Therefore I want to write a wrapper class/method, similar to make_array or make_binary_object (see boost doc) to handle those values. I want to use it like this:
class MyClass {
public:
double value;
template <class Archive>
void serialize(Archive &ar, const unsigned int){
ar & Double_wrapper(value);
}
};
However, I fail to understand how wrapper classes work internally. Especially I do not understand, how they manage to preserve the connection to the original variable (in this case value) when deserializing.

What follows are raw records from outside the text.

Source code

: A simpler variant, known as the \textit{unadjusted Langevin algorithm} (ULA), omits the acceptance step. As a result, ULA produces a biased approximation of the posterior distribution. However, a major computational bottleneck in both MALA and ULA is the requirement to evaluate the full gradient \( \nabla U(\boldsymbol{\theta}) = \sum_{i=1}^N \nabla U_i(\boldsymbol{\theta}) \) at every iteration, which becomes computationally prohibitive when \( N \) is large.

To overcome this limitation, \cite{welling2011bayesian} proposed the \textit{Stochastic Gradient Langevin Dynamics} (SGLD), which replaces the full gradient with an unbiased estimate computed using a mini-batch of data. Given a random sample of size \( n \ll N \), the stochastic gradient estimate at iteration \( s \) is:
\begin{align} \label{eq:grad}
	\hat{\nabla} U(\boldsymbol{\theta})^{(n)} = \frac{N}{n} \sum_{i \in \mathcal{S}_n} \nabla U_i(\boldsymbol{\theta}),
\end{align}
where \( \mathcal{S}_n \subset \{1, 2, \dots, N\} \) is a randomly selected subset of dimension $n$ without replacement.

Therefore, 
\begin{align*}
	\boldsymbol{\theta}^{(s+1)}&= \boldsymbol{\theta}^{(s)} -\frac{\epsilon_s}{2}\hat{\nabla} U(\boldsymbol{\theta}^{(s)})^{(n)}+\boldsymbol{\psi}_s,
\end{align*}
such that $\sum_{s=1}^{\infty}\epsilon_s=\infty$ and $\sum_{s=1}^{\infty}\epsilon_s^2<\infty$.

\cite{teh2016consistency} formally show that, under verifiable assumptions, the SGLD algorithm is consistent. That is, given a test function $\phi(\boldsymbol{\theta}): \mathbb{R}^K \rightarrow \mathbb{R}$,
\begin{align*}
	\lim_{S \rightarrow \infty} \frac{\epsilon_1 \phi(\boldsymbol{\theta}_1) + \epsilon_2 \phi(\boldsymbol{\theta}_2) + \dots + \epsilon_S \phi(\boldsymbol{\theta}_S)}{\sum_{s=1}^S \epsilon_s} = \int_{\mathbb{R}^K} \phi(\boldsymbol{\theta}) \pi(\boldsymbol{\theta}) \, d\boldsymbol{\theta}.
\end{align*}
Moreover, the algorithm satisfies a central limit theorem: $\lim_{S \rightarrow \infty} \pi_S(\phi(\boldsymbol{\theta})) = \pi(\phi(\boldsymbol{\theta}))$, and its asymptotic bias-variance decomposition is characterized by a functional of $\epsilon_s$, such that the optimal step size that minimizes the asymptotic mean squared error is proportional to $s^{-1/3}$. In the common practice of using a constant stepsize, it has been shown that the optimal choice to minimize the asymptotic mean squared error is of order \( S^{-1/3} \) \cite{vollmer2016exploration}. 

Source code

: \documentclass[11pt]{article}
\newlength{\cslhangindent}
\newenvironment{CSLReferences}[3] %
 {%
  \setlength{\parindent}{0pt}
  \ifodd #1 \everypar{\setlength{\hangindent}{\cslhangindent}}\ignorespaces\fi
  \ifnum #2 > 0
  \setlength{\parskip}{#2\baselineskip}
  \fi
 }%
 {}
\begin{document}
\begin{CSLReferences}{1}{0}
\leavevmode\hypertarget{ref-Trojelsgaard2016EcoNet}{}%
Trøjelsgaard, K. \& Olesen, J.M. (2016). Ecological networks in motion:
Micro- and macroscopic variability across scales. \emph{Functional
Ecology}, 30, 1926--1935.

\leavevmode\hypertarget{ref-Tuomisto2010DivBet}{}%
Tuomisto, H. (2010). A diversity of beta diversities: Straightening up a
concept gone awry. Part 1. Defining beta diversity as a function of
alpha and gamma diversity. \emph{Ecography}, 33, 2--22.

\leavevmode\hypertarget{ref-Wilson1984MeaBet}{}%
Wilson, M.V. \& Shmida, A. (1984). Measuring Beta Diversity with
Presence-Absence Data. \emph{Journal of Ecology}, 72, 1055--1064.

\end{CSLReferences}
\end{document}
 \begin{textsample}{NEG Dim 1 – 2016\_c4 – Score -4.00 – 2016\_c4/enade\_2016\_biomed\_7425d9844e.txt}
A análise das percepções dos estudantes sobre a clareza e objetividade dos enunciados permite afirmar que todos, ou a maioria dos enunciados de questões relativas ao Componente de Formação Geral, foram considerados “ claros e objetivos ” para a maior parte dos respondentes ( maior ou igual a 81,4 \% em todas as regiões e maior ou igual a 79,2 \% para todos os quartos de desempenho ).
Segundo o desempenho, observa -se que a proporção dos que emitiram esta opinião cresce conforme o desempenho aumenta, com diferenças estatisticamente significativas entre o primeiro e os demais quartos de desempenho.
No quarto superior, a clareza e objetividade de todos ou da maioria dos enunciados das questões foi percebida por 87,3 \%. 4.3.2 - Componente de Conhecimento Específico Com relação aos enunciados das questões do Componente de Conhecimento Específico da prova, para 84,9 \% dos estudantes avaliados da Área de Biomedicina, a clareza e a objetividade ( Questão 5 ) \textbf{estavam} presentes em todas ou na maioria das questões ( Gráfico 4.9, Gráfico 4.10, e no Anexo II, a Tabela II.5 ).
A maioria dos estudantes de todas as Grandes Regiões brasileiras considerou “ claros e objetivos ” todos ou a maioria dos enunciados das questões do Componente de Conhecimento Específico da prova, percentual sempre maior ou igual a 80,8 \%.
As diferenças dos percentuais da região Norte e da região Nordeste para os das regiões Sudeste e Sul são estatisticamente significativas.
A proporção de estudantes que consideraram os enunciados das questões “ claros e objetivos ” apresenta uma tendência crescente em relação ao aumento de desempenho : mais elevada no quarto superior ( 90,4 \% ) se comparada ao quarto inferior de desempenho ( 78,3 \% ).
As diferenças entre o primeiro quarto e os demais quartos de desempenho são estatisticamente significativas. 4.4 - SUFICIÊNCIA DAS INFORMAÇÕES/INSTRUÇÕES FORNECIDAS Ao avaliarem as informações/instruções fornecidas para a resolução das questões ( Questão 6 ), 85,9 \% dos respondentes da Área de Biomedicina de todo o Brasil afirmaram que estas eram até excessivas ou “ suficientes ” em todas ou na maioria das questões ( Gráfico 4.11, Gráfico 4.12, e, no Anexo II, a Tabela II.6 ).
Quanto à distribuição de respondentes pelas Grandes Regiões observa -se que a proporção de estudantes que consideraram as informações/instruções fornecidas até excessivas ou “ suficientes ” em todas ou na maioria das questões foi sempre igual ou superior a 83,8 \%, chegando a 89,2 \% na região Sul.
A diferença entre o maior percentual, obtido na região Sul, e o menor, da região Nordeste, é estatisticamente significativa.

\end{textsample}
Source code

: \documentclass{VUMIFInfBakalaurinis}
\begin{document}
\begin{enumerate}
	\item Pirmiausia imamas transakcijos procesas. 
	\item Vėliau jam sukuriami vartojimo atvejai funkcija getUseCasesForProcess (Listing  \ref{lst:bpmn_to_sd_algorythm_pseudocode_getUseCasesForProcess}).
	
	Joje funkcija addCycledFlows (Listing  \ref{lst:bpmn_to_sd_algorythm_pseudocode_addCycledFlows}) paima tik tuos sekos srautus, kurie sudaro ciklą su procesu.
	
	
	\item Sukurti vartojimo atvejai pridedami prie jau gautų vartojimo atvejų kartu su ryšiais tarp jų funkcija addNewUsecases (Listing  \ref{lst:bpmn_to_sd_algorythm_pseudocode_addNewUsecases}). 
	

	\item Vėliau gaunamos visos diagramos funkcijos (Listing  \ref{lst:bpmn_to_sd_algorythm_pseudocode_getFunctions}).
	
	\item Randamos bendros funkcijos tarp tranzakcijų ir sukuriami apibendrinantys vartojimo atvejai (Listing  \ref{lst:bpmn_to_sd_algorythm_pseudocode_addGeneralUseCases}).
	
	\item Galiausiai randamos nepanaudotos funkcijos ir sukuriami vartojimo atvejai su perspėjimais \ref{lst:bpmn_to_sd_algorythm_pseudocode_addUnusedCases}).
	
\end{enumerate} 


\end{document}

I tried to write the wrapper like this:
#include <boost/serialization/split_member.hpp>
#include <boost/serialization/wrapper.hpp>
#include <boost/serialization/tracking.hpp>
#include <limits>
#include <cmath>
class Double_wrapper {
private:
enum double_type {DT_NONE, DT_NAN, DT_INF, DT_NINF};
double& value;
public:
Double_wrapper(double& val):value(val){}
Double_wrapper(Double_wrapper const& rhs):value(rhs.value) {}
private:
friend class boost::serialization::access;
template<class Archive>
void save(Archive & ar, const unsigned int) const {
double_type flag = DT_NONE;
double val = value;
if (!std::isfinite(val)) {
if (std::isnan(val)) {
flag = DT_NAN;
} else if (val > 0) {
flag = DT_INF;
} else {
flag = DT_NINF;
}
val = 0;
}
ar & val;
ar & flag;
}
template<class Archive>
void load(Archive & ar, const unsigned int) const {
double_type flag;
ar & value;
ar & flag;
switch (flag) {
case DT_NONE: break;
case DT_NAN: value = std::numeric_limits<double>::quiet_NaN(); break;
case DT_INF: value = std::numeric_limits<double>::infinity(); break;
case DT_NINF: value = -std::numeric_limits<double>::infinity();
}
}
BOOST_SERIALIZATION_SPLIT_MEMBER()
};
BOOST_CLASS_IS_WRAPPER(Double_wrapper)
BOOST_CLASS_TRACKING(Double_wrapper, boost::serialization::track_never)
However, this is more the result of a trial and error process, than of understanding how wrappers work. From this part of the doc I concluded, that I would need to declare the class as a wrapper. But it doesn't seem to work.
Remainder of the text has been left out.